**About this exercise:** Where the data below has the string "working", return the whole line.

=== Recorded information ===

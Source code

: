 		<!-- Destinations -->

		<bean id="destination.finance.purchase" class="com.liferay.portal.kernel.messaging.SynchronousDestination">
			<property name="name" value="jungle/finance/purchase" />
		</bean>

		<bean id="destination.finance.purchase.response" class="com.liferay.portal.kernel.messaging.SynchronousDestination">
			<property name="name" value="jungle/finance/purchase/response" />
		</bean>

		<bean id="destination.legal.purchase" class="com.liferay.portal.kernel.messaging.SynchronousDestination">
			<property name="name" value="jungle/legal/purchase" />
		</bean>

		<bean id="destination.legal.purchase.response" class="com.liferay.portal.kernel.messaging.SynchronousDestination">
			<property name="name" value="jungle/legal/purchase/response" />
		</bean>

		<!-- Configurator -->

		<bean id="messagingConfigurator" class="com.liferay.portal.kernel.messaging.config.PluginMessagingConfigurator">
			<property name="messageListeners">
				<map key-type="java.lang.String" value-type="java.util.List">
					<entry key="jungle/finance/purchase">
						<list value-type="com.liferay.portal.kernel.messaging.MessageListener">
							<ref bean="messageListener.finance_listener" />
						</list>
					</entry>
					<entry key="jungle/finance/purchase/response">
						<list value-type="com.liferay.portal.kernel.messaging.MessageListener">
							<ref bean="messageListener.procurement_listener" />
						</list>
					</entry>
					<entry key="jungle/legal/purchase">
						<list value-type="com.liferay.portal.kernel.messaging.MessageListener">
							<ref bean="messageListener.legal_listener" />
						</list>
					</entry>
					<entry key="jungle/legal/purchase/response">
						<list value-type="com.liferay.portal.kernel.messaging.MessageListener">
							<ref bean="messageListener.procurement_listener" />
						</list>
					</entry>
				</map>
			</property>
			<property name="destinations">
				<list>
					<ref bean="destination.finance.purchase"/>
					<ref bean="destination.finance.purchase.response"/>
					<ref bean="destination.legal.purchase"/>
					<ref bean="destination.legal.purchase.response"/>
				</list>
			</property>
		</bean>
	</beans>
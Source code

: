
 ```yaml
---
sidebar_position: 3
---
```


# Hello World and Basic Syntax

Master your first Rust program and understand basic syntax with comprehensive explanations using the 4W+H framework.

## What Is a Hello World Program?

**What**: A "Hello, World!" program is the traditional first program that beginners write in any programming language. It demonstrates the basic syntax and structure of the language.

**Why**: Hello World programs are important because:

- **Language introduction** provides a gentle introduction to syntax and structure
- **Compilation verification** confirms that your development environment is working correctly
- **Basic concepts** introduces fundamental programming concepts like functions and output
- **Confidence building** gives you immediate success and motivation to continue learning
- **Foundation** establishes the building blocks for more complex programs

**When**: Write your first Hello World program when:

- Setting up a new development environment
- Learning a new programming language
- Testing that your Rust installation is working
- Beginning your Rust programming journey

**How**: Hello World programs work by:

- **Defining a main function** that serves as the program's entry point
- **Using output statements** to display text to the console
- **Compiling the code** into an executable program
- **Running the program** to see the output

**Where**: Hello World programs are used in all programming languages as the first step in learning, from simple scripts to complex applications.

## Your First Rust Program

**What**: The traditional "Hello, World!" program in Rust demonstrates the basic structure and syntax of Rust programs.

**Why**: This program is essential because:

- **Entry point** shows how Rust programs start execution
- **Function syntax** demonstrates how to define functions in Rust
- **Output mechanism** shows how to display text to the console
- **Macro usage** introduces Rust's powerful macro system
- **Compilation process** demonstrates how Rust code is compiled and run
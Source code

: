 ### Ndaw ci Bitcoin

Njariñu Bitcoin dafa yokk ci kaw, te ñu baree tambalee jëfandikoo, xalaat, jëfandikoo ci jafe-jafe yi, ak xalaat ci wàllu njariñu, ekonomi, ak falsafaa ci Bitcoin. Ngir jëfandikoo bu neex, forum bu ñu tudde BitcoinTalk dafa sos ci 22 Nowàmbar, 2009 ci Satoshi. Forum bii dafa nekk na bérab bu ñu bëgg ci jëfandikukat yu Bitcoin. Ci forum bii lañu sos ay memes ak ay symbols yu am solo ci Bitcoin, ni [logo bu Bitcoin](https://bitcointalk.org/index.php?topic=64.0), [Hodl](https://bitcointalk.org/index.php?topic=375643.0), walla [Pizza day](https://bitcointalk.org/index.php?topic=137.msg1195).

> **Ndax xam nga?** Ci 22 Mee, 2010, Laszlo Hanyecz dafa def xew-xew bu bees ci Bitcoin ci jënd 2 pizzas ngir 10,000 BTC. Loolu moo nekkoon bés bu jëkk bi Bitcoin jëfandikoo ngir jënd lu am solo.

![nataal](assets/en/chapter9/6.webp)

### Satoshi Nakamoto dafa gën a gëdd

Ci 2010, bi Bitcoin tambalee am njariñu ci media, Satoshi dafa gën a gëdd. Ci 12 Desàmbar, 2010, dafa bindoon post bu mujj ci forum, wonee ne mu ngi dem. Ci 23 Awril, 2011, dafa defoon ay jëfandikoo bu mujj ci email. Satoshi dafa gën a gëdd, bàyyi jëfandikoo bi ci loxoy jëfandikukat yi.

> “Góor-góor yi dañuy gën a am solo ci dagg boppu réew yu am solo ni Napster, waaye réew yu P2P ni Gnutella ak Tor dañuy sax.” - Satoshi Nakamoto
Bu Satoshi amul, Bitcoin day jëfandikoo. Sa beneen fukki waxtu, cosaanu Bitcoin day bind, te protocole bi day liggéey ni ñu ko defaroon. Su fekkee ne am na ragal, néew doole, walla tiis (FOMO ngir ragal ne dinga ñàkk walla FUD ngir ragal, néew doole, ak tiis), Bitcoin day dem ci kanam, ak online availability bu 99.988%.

===

**Response area:**
- **Compilation verification** confirms that your development environment is working correctly
- Testing that your Rust installation is working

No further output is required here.